Exercise requirements → Scan the entries for lines with the word "timestamp", then copy those lines.

——————————

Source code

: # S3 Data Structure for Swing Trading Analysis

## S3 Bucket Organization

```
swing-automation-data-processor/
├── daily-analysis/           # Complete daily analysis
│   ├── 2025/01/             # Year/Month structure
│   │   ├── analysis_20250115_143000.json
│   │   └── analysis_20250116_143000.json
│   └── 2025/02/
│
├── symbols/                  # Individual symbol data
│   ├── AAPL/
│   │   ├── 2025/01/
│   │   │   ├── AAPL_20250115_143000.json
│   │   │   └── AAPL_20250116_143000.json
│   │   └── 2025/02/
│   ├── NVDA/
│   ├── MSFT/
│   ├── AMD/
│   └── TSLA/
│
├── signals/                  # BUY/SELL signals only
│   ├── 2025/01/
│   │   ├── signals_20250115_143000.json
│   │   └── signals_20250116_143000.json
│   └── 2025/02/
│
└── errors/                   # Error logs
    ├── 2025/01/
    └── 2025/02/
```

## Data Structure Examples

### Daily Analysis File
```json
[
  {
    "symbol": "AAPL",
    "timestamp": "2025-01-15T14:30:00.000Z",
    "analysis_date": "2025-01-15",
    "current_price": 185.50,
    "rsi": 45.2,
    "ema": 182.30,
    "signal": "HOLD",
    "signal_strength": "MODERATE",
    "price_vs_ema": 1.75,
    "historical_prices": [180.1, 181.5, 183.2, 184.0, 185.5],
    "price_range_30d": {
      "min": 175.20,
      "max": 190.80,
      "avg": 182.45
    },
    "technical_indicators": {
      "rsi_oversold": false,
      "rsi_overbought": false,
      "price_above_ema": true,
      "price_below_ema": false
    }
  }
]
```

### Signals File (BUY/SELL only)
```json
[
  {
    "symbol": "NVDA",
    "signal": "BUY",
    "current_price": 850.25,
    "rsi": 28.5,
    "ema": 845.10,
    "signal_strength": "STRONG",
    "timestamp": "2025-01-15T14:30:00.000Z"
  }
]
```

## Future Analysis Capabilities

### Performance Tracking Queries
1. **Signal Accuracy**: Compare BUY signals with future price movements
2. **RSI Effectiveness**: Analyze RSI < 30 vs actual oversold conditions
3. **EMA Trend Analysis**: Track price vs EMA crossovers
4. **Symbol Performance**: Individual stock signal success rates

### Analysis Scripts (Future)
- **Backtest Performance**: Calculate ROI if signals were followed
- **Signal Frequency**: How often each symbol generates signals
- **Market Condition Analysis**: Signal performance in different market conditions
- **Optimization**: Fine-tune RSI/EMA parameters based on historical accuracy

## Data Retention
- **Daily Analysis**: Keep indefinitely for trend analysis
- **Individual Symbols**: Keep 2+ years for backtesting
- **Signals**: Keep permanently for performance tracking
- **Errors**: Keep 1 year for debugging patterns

——————————

Worked solution →
    "timestamp": "2025-01-15T14:30:00.000Z",
    "timestamp": "2025-01-15T14:30:00.000Z"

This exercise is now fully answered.